2-Dimensional Drawings for the Future: UPENN Preservation Research
Monica Cortes | Jun 15, 2020
Earlier this year, two students in the historic preservation program at PennDesign, University of Pennsylvania’s Design School, conducted in-depth, on-site research on the historic preservation of Taliesin West, Frank Lloyd Wright’s winter home and desert laboratory in Scottsdale, Arizona. Here, Mónica P. Ortiz Cortés, Assoc. AIA, a native of Puerto Rico, shares some of her findings and insight from the experience.
Documentation and Site Management in Historic Preservation has always been of interest to me and having the opportunity to pursue a thesis about these topics at Taliesin West certainly piqued my interest. I had never visited a Frank Lloyd Wright site before and the buildings at Taliesin West are so unique, when compared to other sites I’ve documented in the past. Being from Puerto Rico I’m more accustomed to Spanish Colonial construction which uses very different approaches than what is seen at Taliesin West.
Recording is just one of the many tools that can be used to help inform management decisions. Drawings and images of a building can provide a wide range of information, including evidence of how a site evolved through time. In addition, they can offer a better understanding of the intent of the designer or architect. But two-dimensional drawing, which has been a cornerstone of the recording process, does not always provide the level of information needed for good management decision making.

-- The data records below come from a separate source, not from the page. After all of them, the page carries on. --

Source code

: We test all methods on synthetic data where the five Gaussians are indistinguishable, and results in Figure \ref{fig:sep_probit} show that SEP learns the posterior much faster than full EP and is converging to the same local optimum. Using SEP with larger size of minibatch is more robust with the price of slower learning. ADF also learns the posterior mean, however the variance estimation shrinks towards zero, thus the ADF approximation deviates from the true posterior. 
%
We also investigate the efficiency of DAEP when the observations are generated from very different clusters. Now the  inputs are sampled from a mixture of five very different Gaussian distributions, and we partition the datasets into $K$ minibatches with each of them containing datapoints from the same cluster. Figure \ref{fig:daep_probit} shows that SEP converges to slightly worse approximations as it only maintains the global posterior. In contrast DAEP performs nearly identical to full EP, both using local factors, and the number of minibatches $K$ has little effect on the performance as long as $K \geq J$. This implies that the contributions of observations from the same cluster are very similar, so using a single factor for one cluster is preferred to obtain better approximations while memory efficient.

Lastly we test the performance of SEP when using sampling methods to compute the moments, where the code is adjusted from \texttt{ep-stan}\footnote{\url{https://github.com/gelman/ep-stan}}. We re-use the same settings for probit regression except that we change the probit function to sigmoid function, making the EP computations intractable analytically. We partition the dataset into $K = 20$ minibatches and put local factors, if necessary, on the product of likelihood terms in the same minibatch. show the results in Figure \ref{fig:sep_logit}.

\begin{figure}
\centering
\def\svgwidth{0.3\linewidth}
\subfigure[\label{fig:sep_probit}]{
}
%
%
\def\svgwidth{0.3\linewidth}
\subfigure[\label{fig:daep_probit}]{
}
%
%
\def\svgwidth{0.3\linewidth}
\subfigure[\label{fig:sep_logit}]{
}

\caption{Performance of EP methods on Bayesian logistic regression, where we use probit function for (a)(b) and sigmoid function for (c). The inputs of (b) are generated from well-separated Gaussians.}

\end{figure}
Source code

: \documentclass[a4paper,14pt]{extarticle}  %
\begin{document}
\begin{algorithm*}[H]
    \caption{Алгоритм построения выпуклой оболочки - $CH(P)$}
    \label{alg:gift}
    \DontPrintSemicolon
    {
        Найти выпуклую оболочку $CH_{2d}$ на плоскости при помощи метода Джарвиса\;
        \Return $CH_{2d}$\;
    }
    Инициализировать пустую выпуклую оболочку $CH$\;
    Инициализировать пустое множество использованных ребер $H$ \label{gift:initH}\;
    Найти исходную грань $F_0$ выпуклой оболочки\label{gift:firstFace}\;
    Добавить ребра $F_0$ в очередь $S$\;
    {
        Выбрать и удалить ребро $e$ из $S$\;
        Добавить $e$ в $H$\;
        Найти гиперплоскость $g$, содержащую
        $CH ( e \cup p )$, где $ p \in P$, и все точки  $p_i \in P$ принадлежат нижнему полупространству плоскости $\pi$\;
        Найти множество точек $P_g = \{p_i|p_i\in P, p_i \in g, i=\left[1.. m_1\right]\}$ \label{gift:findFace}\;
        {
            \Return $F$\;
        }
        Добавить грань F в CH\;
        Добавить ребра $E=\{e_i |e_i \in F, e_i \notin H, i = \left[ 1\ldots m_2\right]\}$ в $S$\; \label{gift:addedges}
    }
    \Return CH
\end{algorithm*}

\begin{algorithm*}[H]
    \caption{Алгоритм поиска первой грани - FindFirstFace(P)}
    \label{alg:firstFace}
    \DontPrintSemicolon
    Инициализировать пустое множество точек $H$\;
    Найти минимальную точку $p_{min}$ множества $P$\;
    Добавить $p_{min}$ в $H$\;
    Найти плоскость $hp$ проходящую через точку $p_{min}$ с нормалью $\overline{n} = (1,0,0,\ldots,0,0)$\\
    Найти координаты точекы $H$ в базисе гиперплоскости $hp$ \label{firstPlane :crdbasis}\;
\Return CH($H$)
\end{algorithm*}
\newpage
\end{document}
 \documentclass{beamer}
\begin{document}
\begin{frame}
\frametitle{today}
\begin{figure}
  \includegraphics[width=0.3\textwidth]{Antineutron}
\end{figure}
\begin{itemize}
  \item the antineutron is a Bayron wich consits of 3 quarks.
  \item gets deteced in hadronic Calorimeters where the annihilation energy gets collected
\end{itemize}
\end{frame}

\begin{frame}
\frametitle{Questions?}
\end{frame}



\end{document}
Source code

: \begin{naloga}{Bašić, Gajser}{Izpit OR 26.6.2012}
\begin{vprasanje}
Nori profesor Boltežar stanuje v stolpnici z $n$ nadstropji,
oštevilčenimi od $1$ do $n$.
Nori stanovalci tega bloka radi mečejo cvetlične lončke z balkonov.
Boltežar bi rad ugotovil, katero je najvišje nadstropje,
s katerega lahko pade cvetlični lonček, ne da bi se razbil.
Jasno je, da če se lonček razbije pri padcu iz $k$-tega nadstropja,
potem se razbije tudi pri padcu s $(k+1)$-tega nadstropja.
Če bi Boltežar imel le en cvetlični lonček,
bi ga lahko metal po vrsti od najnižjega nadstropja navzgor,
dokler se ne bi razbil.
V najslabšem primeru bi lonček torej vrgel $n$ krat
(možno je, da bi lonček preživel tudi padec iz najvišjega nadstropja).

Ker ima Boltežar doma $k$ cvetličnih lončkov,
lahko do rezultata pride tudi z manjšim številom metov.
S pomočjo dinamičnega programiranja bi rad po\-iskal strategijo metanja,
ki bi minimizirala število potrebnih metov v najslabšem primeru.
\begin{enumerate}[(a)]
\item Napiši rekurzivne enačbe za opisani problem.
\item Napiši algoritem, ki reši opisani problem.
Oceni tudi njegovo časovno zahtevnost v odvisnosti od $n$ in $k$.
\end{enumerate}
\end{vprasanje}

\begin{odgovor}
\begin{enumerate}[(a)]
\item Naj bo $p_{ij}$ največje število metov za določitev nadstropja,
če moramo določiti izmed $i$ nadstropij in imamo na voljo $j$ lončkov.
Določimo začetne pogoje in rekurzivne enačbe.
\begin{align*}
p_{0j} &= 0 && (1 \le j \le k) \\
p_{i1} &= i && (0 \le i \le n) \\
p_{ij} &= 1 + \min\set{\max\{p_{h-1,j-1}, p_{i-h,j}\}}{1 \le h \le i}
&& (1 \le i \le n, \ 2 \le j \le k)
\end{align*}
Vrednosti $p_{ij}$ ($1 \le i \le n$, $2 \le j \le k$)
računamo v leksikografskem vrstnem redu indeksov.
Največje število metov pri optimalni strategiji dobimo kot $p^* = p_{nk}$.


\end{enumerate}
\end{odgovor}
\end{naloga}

We live in a world where a major challenge is to get more and more efficient in the way we work. For a long time, we have used two-dimensional drawings as the basis for communication, planning and construction. The Plan of St. Gall is one of the oldest known surviving two-dimensional architectural plans, and some historians consider this 9th Century drawing as the very beginning of the history of blueprints. But we are heading toward a new age where tools and software now allow us to eliminate the use of two-dimensional drawings.
In project planning, parametric design is one of the new major tools to increase project efficiency. To execute this thesis, a three-dimensional model of one of the buildings on-site was constructed with Building Information Management (BIM) capabilities. My intent with this model is to combine existing historic information, such as Historic American Building Survey (HABS) data, with current condition and material data to produce a more integrated method of data management. This model can then function, not only as a digital representation of the site, but also as a searchable database of attributes for each building component now, as well as in the future.
Every site, historic or not, is unique and, therefore, working directly with the people that will be using a constructed methodology like the one proposed, will make for better preservation at all levels. During the first week of January 2020, I had the opportunity to conduct field work at the site, in consultation with the Taliesin management team. My initial work involved acquiring baseline information from existing two-dimensional HABS drawings, but the three-dimensional model I’m constructing showed where those drawings lack vital information.
For example, the fireplace in the HABS drawings did not provide the necessary data to understand the inner chimney space. For Taliesin management those details are important when interventions, or even cleaning, need to take place.
Up to this point, the project has shown me the wide range of management variables that need to be considered. Managing a historic site can be an extremely complex task when you consider all that goes into it. It involves not just interpretation and programming, but also conservation and maintenance of the physical fabric.
Planning needs to be done with knowledge and foresight in mind, since decisions made at all levels can significantly impact a site’s longevity.